Why is consumption weak despite good exports and stock prices? ... "The propagation path has weakened compared to the past"
The recent analysis reveals a diminishing connection between the improvements in exports and asset prices and the consequent consumer spending in South Korea.
A recent report from the Bank of Korea highlights a worrying trend indicating that the link between increased exports, rising asset prices, and consumer spending has weakened compared to previous economic recoveries. The study, revealed on the 27th, suggests that the improvement in macroeconomic conditions, such as income and asset prices, is not translating into consumer expenditure to the same extent as it has in five previous consumer recovery phases since the 2000s.
This change is attributed to deepening imbalances between industries, especially noting that the semiconductor and IT sectors—which are currently driving economic recovery—are highly capital-intensive and reliant on imports. This results in a weak forward and backward linkage effect, which subsequently dampens the connection between export growth, household income, and an increase in consumer spending. The report points out that employment contributions from the semiconductor industry are low when compared to other industries, indicating that benefits of growth are predominantly accruing to large corporations and high-income earners.
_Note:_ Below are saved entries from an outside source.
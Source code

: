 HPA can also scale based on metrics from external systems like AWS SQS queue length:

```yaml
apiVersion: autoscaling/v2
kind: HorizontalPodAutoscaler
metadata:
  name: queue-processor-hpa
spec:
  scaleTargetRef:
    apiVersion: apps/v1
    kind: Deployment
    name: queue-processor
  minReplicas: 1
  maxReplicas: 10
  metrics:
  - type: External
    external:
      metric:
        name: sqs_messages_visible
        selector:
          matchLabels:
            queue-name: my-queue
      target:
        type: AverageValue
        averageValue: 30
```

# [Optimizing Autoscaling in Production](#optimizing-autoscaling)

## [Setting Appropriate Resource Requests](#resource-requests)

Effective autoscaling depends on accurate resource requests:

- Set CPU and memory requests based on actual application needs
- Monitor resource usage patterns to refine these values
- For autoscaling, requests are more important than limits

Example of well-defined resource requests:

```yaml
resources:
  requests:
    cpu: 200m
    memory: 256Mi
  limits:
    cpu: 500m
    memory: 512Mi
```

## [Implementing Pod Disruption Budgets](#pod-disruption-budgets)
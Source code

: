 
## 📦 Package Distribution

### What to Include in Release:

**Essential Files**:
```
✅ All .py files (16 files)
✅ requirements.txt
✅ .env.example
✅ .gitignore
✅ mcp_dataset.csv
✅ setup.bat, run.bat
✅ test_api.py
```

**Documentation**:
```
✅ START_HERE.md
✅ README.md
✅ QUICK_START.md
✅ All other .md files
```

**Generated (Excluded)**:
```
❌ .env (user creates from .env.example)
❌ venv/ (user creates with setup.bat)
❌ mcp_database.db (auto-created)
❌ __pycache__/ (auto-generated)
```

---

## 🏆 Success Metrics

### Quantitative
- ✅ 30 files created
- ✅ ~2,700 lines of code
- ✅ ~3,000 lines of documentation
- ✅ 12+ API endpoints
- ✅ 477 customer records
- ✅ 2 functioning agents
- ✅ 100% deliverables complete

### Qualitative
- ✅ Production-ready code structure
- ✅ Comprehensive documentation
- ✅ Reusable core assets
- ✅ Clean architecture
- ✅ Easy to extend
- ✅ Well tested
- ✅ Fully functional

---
Additionally, the report underlines that the rise in asset values, particularly in real estate, is accompanied by increasing debts, which limits the consumption effects that would otherwise be generated by greater household wealth. Moreover, the stock market's gains have proven less impactful on consumption, especially among high-income groups, whose marginal propensity to consume is below average, limiting the overall consumption response to financial gains. Overall, these factors underscore a complex economic landscape where typical pathways to increased consumer spending following good news in exports and asset prices are no longer effective.